This section is from the book "Popular Law Library Vol8 Partnership, Private Corporations, Public Corporations", by Albert H. Putney. Also available from Amazon: Popular Law-Dictionary.
The first meeting of every corporation shall be called by a notice signed by a majority of the incorporators named in the certificate of incorporation, designating the time, place and purpose of the meeting; and such notice shall, at least two weeks before the time of any such meeting, be published three times in some newspaper of the county where the corporation may be established or have its principal place of business, or said first meeting may be called without such publication of notice, if two days' notice be personally served on all the parties named in the certificate of incorporation, or if all the parties named in the certificate of incorporation shall, in writing, waive notice and fix a time and place of meeting, then no notice of publication whatever shall be required of such first meeting.

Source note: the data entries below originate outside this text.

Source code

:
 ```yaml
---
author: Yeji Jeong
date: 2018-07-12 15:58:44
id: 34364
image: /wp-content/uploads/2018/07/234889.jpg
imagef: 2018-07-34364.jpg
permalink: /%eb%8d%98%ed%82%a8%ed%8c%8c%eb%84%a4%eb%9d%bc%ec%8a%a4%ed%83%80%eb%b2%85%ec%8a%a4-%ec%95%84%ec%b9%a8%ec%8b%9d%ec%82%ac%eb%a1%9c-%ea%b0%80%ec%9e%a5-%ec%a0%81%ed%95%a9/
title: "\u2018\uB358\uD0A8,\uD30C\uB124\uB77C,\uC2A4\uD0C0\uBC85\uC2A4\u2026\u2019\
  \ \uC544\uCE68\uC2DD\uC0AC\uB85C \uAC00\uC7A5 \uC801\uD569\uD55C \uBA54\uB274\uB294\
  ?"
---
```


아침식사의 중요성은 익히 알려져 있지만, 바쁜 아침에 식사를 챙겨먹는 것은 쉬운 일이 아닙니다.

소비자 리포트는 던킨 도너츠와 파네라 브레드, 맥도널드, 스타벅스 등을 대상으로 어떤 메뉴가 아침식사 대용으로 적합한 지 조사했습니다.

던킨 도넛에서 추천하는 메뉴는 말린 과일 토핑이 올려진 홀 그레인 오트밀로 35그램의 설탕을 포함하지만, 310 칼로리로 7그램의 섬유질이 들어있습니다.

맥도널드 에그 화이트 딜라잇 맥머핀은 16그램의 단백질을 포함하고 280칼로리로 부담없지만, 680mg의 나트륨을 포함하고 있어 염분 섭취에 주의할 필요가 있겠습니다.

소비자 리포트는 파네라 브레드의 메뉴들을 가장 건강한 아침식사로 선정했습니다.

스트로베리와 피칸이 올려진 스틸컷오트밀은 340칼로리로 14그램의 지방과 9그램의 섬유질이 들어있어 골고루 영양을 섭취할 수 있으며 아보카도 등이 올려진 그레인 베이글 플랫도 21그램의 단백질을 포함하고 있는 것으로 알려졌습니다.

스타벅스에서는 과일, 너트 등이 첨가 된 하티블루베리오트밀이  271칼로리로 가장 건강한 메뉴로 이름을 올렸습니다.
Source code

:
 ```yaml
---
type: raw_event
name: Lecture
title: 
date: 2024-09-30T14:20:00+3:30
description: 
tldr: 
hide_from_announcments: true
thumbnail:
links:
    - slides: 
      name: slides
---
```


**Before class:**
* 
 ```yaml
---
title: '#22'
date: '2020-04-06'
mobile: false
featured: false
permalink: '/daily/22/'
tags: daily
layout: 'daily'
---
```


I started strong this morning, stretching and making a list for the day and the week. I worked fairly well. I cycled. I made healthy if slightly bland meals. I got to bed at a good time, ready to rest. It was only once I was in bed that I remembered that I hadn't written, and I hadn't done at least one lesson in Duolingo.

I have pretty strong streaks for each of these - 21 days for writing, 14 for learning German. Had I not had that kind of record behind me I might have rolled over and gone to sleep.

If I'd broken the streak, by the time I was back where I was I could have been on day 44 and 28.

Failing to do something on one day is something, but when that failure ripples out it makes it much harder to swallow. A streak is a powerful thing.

Until the directors are elected, the signers of the certificate of incorporation shall have the direction of the affairs and of the organization of the corporation, and may take such steps as are proper to obtain the necessary subscriptions to stock and to perfect the organization of the corporation.
After the first meeting of incorporators has been held and the directors have been elected, the directors should meet and appoint officers for the ensuing year, provide for the issuance of the capital stock, and transact such other business as may be necessary to complete the organization of the company.